Extracted data entries

= = = = = = =

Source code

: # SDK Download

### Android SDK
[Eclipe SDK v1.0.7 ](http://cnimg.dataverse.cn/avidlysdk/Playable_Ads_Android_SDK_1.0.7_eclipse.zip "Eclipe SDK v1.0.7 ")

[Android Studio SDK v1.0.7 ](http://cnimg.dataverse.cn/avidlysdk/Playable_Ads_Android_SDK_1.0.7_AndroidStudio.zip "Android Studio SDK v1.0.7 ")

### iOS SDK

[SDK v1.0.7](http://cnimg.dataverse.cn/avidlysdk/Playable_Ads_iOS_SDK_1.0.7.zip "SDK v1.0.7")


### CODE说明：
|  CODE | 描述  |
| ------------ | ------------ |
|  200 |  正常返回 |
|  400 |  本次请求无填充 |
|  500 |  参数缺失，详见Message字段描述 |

= = = = = = =

**What is expected:**
Each line of the data that holds the word "avidlysdk" should be copied.

**Result:**
[Eclipe SDK v1.0.7 ](http://cnimg.dataverse.cn/avidlysdk/Playable_Ads_Android_SDK_1.0.7_eclipse.zip "Eclipe SDK v1.0.7 ")
[Android Studio SDK v1.0.7 ](http://cnimg.dataverse.cn/avidlysdk/Playable_Ads_Android_SDK_1.0.7_AndroidStudio.zip "Android Studio SDK v1.0.7 ")
[SDK v1.0.7](http://cnimg.dataverse.cn/avidlysdk/Playable_Ads_iOS_SDK_1.0.7.zip "SDK v1.0.7")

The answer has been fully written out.